*Task brief*
If a line in the material below has the word "lstlisting", copy it.

*Records shown*

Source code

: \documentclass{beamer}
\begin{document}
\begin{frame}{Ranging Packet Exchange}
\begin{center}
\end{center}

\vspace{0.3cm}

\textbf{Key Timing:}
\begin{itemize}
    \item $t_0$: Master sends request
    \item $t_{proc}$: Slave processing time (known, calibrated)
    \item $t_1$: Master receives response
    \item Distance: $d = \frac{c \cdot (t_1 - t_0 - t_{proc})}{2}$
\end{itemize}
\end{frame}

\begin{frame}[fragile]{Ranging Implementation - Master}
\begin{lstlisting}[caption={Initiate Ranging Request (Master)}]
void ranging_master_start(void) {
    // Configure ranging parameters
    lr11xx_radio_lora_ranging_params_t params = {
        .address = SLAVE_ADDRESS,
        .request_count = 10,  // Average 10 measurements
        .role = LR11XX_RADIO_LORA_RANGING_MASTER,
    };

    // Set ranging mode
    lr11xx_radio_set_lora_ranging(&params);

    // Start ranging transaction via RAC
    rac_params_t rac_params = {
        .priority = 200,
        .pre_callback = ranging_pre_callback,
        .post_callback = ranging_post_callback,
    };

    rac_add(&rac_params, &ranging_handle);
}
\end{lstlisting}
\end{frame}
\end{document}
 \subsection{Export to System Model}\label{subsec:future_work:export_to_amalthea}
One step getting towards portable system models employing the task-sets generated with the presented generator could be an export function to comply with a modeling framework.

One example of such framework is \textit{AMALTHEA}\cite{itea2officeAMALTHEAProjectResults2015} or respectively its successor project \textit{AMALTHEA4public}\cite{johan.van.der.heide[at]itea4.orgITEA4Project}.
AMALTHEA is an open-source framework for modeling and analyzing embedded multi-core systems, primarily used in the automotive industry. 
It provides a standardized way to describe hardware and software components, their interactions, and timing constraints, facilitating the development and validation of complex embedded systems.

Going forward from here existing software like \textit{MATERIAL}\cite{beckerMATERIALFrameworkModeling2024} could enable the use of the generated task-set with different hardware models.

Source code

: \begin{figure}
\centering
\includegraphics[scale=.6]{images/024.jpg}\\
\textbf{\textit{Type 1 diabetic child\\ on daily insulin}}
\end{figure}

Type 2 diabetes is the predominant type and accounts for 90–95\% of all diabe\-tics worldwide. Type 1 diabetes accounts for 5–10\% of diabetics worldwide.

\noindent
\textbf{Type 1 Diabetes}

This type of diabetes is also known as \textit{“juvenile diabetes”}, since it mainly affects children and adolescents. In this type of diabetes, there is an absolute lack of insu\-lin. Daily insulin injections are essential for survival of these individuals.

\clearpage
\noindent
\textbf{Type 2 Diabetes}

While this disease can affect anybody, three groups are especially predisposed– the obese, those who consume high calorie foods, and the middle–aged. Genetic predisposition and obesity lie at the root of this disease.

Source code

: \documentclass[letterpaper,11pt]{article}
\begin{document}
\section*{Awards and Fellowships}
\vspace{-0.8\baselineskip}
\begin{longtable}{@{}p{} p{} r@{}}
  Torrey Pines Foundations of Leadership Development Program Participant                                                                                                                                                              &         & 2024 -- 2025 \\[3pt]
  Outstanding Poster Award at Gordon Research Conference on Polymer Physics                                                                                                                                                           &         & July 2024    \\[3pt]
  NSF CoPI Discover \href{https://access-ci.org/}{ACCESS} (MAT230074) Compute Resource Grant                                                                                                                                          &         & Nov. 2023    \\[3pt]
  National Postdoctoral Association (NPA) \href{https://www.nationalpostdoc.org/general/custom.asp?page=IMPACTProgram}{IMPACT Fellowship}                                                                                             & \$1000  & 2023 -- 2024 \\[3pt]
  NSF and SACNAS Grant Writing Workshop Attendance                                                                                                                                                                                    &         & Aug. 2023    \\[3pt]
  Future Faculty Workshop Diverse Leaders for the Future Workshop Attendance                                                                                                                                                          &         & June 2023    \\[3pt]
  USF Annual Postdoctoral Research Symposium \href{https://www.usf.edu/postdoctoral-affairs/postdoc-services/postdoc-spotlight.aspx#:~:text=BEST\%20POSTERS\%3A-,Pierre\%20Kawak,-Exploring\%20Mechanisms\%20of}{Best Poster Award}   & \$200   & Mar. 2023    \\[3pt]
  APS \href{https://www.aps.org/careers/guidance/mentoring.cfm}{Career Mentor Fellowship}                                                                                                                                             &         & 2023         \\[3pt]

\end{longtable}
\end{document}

*Written response*
\begin{lstlisting}[caption={Initiate Ranging Request (Master)}]
\end{lstlisting}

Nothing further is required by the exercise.